▼
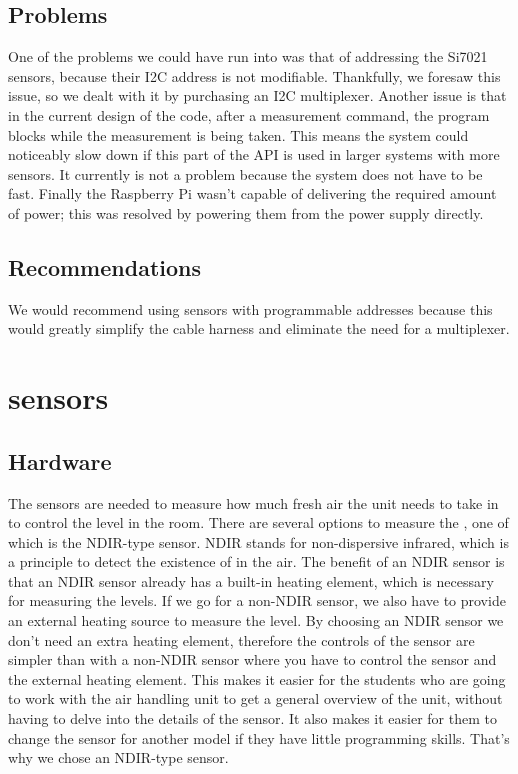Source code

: \documentclass[a4paper,oneside]{book}
\begin{document}


\subsection{Problems}
One of the problems we could have run into was that of addressing the Si7021
sensors, because their I2C address is not modifiable. Thankfully, we foresaw
this issue, so we dealt with it by purchasing an I2C multiplexer. Another issue
is that in the current design of the code, after a measurement command, the
program blocks while the measurement is being taken. This means the system
could noticeably slow down if this part of the API is used in larger systems
with more sensors. It currently is not a problem because the system does not
have to be fast. Finally the Raspberry Pi wasn't capable of delivering the
required amount of power; this was resolved by powering them from the power
supply directly.

\subsection{Recommendations}
We would recommend using sensors with programmable addresses because this would
greatly simplify the cable harness and eliminate the need for a multiplexer.

\section{ sensors}
\subsection{Hardware}
The  sensors are needed to measure how much fresh air the unit needs to
take in to control the  level in the room.  There are several options
to measure the , one of which is the NDIR-type sensor. NDIR stands for
non-dispersive infrared, which is a principle to detect the existence of
 in the air. The benefit of an NDIR sensor is that an NDIR sensor
already has a built-in heating element, which is necessary for measuring the
 levels. If we go for a non-NDIR sensor, we also have to provide an
external heating source to measure the  level. By choosing an NDIR
sensor we don't need an extra heating element, therefore the controls of the
 sensor are simpler than with a non-NDIR sensor where you have to
control the sensor and the external heating element. This makes it easier for
the students who are going to work with the air handling unit to get a general
overview of the unit, without having to delve into the details of the 
sensor. It also makes it easier for them to change the sensor for another model
if they have little programming skills. That's why we chose an NDIR-type
 sensor.
\end{document}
▲
YOUR OBJECTIVE
No pictures should appear; only the lines from the first line of the records through the line with "control the sensor", both included, are to be restated word for word.

WRITTEN ANSWER
Source code

: \documentclass[a4paper,oneside]{book}
\begin{document}


\subsection{Problems}
One of the problems we could have run into was that of addressing the Si7021
sensors, because their I2C address is not modifiable. Thankfully, we foresaw
this issue, so we dealt with it by purchasing an I2C multiplexer. Another issue
is that in the current design of the code, after a measurement command, the
program blocks while the measurement is being taken. This means the system
could noticeably slow down if this part of the API is used in larger systems
with more sensors. It currently is not a problem because the system does not
have to be fast. Finally the Raspberry Pi wasn't capable of delivering the
required amount of power; this was resolved by powering them from the power
supply directly.

\subsection{Recommendations}
We would recommend using sensors with programmable addresses because this would
greatly simplify the cable harness and eliminate the need for a multiplexer.

\section{ sensors}
\subsection{Hardware}
The  sensors are needed to measure how much fresh air the unit needs to
take in to control the  level in the room.  There are several options
to measure the , one of which is the NDIR-type sensor. NDIR stands for
non-dispersive infrared, which is a principle to detect the existence of
 in the air. The benefit of an NDIR sensor is that an NDIR sensor
already has a built-in heating element, which is necessary for measuring the
 levels. If we go for a non-NDIR sensor, we also have to provide an
external heating source to measure the  level. By choosing an NDIR
sensor we don't need an extra heating element, therefore the controls of the
 sensor are simpler than with a non-NDIR sensor where you have to
control the sensor and the external heating element. This makes it easier for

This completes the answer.